■ **Exercise**
In the entries below, copy only the lines from the one that contains "PRIME1 - Prime" through the last line, exactly, and omit any pictures.

****

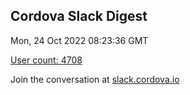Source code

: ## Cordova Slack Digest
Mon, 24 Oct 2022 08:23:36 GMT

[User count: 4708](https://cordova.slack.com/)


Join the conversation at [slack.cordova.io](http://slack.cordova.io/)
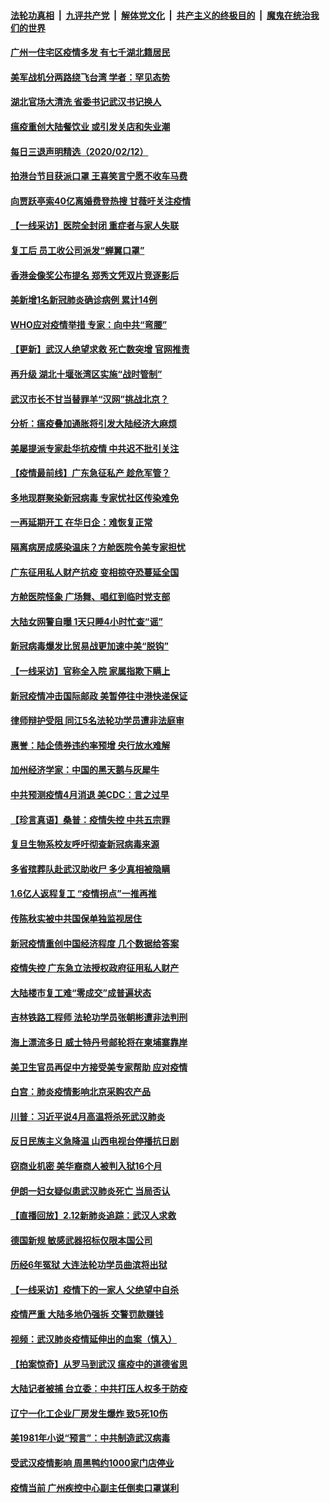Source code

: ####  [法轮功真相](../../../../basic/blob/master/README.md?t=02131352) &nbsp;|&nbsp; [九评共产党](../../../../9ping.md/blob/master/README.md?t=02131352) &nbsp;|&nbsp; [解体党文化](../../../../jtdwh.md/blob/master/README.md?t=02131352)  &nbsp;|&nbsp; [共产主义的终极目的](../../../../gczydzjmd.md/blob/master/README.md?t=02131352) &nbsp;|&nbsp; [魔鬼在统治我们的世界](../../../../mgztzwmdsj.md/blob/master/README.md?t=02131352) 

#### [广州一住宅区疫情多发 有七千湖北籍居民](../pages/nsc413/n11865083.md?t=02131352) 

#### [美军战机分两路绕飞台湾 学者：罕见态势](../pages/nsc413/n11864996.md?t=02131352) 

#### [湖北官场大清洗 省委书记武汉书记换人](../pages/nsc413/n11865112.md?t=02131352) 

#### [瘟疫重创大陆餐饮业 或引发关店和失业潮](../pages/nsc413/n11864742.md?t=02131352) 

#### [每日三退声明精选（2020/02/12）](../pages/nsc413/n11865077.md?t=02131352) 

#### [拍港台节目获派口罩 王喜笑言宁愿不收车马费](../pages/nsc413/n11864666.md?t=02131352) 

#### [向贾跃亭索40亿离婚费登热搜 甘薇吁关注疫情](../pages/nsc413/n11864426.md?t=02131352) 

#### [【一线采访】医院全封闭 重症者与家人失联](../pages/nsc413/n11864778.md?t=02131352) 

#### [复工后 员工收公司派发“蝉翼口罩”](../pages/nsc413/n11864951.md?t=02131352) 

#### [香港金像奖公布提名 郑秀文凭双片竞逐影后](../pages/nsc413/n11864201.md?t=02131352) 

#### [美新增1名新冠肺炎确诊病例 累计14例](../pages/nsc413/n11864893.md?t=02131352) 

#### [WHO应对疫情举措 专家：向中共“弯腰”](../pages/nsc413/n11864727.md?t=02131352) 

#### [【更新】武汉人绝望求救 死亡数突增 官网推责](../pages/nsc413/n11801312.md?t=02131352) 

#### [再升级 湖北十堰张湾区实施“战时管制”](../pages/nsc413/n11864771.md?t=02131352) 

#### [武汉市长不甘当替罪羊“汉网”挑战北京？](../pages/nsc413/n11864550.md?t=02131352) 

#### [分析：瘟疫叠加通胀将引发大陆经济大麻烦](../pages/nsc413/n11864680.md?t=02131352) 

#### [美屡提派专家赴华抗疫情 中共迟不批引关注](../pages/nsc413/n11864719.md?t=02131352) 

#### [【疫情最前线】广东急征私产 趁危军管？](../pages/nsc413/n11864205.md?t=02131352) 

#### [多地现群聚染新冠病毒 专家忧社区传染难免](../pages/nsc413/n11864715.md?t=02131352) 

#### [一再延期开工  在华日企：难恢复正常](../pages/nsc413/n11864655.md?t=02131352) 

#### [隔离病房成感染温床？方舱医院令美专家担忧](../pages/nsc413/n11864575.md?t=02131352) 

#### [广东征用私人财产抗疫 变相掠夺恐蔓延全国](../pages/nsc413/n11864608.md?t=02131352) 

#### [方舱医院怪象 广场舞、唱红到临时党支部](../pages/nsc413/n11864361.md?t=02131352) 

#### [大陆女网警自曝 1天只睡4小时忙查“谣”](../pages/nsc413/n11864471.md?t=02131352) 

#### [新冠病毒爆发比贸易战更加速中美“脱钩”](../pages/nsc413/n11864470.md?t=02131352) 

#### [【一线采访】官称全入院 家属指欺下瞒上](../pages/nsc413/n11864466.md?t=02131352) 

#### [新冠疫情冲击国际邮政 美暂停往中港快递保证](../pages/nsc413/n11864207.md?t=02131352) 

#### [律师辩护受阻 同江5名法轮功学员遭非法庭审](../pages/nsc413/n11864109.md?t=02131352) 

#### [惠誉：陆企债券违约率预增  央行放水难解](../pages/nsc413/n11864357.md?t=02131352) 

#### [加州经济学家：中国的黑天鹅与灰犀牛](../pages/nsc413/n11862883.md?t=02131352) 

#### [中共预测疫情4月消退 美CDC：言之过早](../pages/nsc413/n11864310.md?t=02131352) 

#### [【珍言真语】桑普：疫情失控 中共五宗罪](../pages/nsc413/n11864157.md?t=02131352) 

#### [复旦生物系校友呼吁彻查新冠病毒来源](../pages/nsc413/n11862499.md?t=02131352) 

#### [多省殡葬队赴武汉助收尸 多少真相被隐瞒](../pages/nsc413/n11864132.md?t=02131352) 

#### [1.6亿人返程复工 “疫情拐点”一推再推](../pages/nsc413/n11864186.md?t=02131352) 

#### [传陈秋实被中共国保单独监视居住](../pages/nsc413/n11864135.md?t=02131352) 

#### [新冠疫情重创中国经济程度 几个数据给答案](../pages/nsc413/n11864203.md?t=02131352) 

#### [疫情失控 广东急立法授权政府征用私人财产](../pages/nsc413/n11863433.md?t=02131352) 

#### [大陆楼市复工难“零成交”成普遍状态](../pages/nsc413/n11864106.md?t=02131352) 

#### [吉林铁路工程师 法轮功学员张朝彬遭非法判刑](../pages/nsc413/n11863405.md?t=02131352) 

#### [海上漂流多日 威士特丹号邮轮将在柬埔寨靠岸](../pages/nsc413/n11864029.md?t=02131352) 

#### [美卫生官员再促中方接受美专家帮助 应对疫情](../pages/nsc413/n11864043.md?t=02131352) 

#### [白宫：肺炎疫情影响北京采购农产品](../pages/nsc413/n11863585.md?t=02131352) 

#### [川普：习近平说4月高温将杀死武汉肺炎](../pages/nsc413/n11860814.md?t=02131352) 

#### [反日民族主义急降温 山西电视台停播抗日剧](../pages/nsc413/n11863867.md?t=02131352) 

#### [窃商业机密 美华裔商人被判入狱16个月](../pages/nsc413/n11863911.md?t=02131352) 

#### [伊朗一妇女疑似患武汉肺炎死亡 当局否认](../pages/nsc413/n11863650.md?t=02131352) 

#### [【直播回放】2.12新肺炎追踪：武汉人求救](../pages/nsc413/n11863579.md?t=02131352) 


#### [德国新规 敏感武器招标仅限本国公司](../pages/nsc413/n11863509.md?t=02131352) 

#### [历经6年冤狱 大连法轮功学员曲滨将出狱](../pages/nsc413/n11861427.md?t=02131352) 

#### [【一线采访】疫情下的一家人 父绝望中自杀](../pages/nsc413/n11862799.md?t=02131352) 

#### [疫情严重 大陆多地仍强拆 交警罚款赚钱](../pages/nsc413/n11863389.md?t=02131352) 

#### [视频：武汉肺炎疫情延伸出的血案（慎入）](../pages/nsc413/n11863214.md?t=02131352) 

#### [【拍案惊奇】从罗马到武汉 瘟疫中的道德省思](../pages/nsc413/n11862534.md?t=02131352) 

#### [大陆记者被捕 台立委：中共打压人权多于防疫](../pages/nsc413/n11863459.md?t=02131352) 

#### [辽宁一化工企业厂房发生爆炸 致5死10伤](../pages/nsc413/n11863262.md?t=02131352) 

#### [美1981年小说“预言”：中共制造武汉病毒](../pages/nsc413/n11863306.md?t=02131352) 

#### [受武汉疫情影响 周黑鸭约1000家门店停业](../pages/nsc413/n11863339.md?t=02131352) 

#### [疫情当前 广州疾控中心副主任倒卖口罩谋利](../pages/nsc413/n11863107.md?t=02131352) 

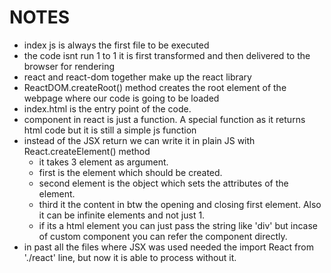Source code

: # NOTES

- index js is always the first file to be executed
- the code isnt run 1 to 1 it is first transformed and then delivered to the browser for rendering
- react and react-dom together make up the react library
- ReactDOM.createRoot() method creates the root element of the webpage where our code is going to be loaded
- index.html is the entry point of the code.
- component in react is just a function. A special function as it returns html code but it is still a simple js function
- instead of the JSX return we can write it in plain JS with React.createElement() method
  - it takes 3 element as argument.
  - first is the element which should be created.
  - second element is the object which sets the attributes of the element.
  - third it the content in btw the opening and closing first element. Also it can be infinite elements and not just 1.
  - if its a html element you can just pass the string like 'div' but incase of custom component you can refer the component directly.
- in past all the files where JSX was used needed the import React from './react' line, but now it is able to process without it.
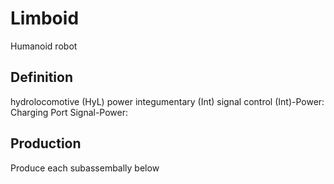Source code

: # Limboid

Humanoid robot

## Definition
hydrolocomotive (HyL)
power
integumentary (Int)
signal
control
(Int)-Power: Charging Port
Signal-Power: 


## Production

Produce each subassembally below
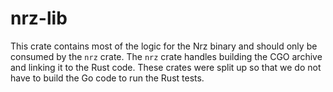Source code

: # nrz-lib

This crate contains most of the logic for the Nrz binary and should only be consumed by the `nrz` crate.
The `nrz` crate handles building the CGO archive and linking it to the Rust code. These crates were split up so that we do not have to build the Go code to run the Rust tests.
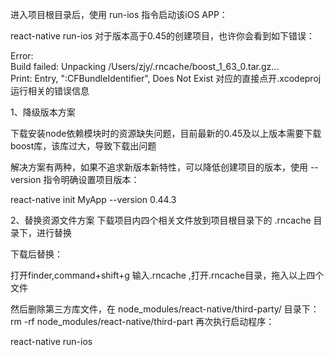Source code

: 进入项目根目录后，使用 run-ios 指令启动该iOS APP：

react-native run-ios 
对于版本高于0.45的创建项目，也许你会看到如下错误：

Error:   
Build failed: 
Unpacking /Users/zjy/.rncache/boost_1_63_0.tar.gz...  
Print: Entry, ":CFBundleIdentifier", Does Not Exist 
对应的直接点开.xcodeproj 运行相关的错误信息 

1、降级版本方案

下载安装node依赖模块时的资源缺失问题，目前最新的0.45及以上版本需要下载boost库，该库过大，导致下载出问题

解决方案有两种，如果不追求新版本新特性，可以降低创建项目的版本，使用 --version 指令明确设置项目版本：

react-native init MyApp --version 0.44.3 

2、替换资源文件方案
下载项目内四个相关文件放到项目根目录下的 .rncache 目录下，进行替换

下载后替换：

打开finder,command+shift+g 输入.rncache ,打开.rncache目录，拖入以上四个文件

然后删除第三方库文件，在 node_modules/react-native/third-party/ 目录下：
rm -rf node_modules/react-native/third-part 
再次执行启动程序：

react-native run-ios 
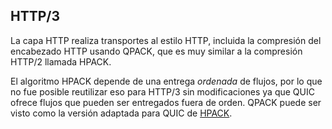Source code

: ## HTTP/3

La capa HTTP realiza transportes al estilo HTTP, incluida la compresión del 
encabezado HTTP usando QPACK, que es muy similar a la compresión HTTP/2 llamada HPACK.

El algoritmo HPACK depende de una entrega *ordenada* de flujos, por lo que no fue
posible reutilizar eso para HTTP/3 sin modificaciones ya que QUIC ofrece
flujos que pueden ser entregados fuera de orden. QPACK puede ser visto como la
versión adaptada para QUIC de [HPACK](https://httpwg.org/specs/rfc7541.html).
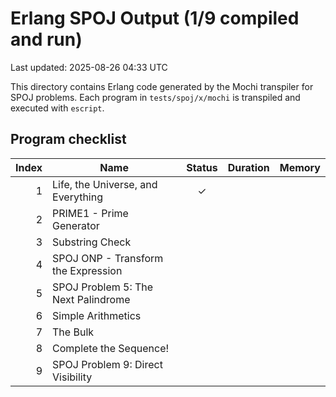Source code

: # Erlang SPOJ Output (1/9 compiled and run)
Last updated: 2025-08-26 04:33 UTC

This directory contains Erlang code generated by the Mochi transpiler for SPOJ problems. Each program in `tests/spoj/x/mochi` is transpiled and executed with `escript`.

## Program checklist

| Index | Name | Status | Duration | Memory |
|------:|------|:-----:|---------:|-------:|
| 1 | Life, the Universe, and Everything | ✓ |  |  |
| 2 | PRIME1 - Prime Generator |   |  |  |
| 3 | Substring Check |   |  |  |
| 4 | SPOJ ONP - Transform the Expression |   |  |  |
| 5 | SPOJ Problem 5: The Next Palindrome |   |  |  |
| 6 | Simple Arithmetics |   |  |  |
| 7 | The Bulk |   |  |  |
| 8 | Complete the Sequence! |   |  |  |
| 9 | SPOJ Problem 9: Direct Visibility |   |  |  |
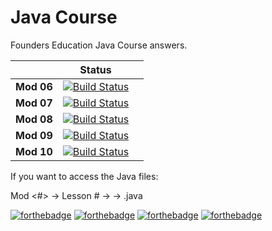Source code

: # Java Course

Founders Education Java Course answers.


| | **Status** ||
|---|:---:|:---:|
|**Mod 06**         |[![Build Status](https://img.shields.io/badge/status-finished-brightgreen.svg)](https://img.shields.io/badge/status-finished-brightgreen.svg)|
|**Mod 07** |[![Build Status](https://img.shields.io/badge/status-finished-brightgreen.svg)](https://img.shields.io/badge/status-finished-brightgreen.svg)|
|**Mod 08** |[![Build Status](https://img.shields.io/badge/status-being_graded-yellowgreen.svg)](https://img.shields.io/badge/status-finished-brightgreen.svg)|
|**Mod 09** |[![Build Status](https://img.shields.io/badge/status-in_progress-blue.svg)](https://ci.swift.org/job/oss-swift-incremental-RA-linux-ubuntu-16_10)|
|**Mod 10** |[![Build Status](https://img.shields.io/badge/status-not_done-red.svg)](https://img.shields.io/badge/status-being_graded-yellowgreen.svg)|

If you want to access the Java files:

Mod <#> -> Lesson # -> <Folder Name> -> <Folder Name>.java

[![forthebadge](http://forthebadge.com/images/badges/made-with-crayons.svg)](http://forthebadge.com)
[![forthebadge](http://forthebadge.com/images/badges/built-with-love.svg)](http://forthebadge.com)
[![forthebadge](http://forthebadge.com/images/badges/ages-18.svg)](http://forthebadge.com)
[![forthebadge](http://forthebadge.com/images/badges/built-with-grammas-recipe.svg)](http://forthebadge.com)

****

■ **Task result**
| 2 | PRIME1 - Prime Generator |   |  |  |
| 3 | Substring Check |   |  |  |
| 4 | SPOJ ONP - Transform the Expression |   |  |  |
| 5 | SPOJ Problem 5: The Next Palindrome |   |  |  |
| 6 | Simple Arithmetics |   |  |  |
| 7 | The Bulk |   |  |  |
| 8 | Complete the Sequence! |   |  |  |
| 9 | SPOJ Problem 9: Direct Visibility |   |  |  |
Source code

: # Java Course

Founders Education Java Course answers.


| | **Status** ||
|---|:---:|:---:|
|**Mod 06**         |[![Build Status](https://img.shields.io/badge/status-finished-brightgreen.svg)](https://img.shields.io/badge/status-finished-brightgreen.svg)|
|**Mod 07** |[![Build Status](https://img.shields.io/badge/status-finished-brightgreen.svg)](https://img.shields.io/badge/status-finished-brightgreen.svg)|
|**Mod 08** |[![Build Status](https://img.shields.io/badge/status-being_graded-yellowgreen.svg)](https://img.shields.io/badge/status-finished-brightgreen.svg)|
|**Mod 09** |[![Build Status](https://img.shields.io/badge/status-in_progress-blue.svg)](https://ci.swift.org/job/oss-swift-incremental-RA-linux-ubuntu-16_10)|
|**Mod 10** |[![Build Status](https://img.shields.io/badge/status-not_done-red.svg)](https://img.shields.io/badge/status-being_graded-yellowgreen.svg)|

If you want to access the Java files:

Mod <#> -> Lesson # -> <Folder Name> -> <Folder Name>.java

[![forthebadge](http://forthebadge.com/images/badges/made-with-crayons.svg)](http://forthebadge.com)
[![forthebadge](http://forthebadge.com/images/badges/built-with-love.svg)](http://forthebadge.com)
[![forthebadge](http://forthebadge.com/images/badges/ages-18.svg)](http://forthebadge.com)
[![forthebadge](http://forthebadge.com/images/badges/built-with-grammas-recipe.svg)](http://forthebadge.com)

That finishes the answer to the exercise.